ENTRIES SHOWN: Begin
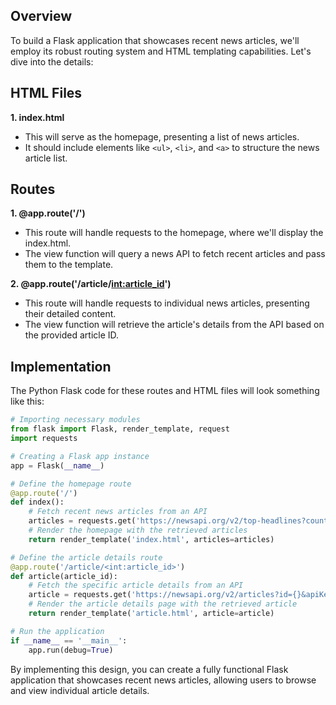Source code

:## Overview
To build a Flask application that showcases recent news articles, we'll employ its robust routing system and HTML templating capabilities. Let's dive into the details:

## HTML Files
**1. index.html**
   - This will serve as the homepage, presenting a list of news articles.
   - It should include elements like `<ul>`, `<li>`, and `<a>` to structure the news article list.

## Routes
**1. @app.route('/')**
   - This route will handle requests to the homepage, where we'll display the index.html.
   - The view function will query a news API to fetch recent articles and pass them to the template.

**2. @app.route('/article/<int:article_id>')**
   - This route will handle requests to individual news articles, presenting their detailed content.
   - The view function will retrieve the article's details from the API based on the provided article ID.

## Implementation
The Python Flask code for these routes and HTML files will look something like this:

```python
# Importing necessary modules
from flask import Flask, render_template, request
import requests

# Creating a Flask app instance
app = Flask(__name__)

# Define the homepage route
@app.route('/')
def index():
    # Fetch recent news articles from an API
    articles = requests.get('https://newsapi.org/v2/top-headlines?country=us&apiKey=YOUR_API_KEY').json()['articles']
    # Render the homepage with the retrieved articles
    return render_template('index.html', articles=articles)

# Define the article details route
@app.route('/article/<int:article_id>')
def article(article_id):
    # Fetch the specific article details from an API
    article = requests.get('https://newsapi.org/v2/articles?id={}&apiKey=YOUR_API_KEY'.format(article_id)).json()['articles'][0]
    # Render the article details page with the retrieved article
    return render_template('article.html', article=article)

# Run the application
if __name__ == '__main__':
    app.run(debug=True)
```

By implementing this design, you can create a fully functional Flask application that showcases recent news articles, allowing users to browse and view individual article details.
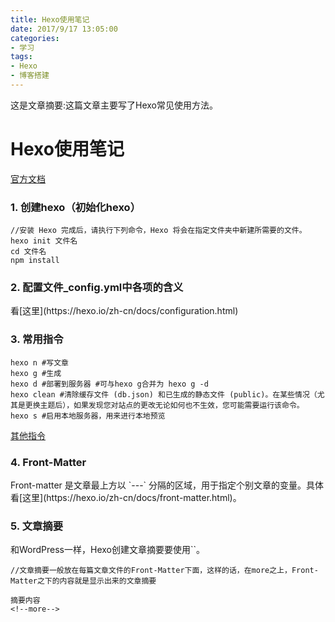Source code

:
 ```yaml
---
title: Hexo使用笔记
date: 2017/9/17 13:05:00
categories:
- 学习
tags: 
- Hexo
- 博客搭建
---
```

这是文章摘要:这篇文章主要写了Hexo常见使用方法。
<!--more-->

<h1>Hexo使用笔记</h1>

[官方文档](https://hexo.io/zh-cn/docs/)

<h3>1. 创建hexo（初始化hexo）</h3>

	//安装 Hexo 完成后，请执行下列命令，Hexo 将会在指定文件夹中新建所需要的文件。
	hexo init 文件名
	cd 文件名
	npm install

<h3>2. 配置文件_config.yml中各项的含义</h3>
看[这里](https://hexo.io/zh-cn/docs/configuration.html)
<h3>3. 常用指令</h3>

	hexo n #写文章
	hexo g #生成
	hexo d #部署到服务器 #可与hexo g合并为 hexo g -d
	hexo clean #清除缓存文件 (db.json) 和已生成的静态文件 (public)。在某些情况（尤其是更换主题后），如果发现您对站点的更改无论如何也不生效，您可能需要运行该命令。
	hexo s #启用本地服务器，用来进行本地预览

[其他指令](https://segmentfault.com/a/1190000002632530)

<h3>4. Front-Matter</h3>
Front-matter 是文章最上方以 `---` 分隔的区域，用于指定个别文章的变量。具体看[这里](https://hexo.io/zh-cn/docs/front-matter.html)。
<h3>5. 文章摘要</h3>
和WordPress一样，Hexo创建文章摘要要使用`<!--more-->`。  
	
	//文章摘要一般放在每篇文章文件的Front-Matter下面，这样的话，在more之上，Front-Matter之下的内容就是显示出来的文章摘要
	
	摘要内容
	<!--more-->

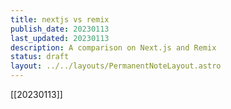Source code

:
 ```yaml
---
title: nextjs vs remix
publish_date: 20230113
last_updated: 20230113
description: A comparison on Next.js and Remix
status: draft
layout: ../../layouts/PermanentNoteLayout.astro
---
```




[[20230113]]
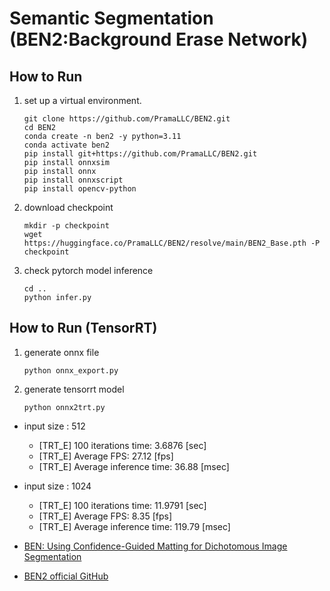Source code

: # Semantic Segmentation (BEN2:Background Erase Network)

## How to Run

1. set up a virtual environment.
    ```
    git clone https://github.com/PramaLLC/BEN2.git
    cd BEN2
    conda create -n ben2 -y python=3.11
    conda activate ben2
    pip install git+https://github.com/PramaLLC/BEN2.git
    pip install onnxsim
    pip install onnx
    pip install onnxscript
    pip install opencv-python
    ```

2. download checkpoint
    ```
    mkdir -p checkpoint
    wget https://huggingface.co/PramaLLC/BEN2/resolve/main/BEN2_Base.pth -P checkpoint
    ```

3. check pytorch model inference
    ```
    cd ..
    python infer.py
    ```

## How to Run (TensorRT)

1. generate onnx file
    ```
    python onnx_export.py
    ```

2. generate tensorrt model
    ```
    python onnx2trt.py
    ```
- input size : 512
    - [TRT_E] 100 iterations time: 3.6876 [sec]
    - [TRT_E] Average FPS: 27.12 [fps]
    - [TRT_E] Average inference time: 36.88 [msec]
- input size : 1024
    - [TRT_E] 100 iterations time: 11.9791 [sec]
    - [TRT_E] Average FPS: 8.35 [fps]
    - [TRT_E] Average inference time: 119.79 [msec]


- [BEN: Using Confidence-Guided Matting for Dichotomous Image Segmentation](https://arxiv.org/abs/2501.06230)
- [BEN2 official GitHub](https://github.com/PramaLLC/BEN2)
ENTRIES SHOWN: End
### ACTIVITY
Whenever a line above includes "recent", copy it in full.

### ANSWER TO THIS TASK
To build a Flask application that showcases recent news articles, we'll employ its robust routing system and HTML templating capabilities. Let's dive into the details:
   - The view function will query a news API to fetch recent articles and pass them to the template.
    # Fetch recent news articles from an API
By implementing this design, you can create a fully functional Flask application that showcases recent news articles, allowing users to browse and view individual article details.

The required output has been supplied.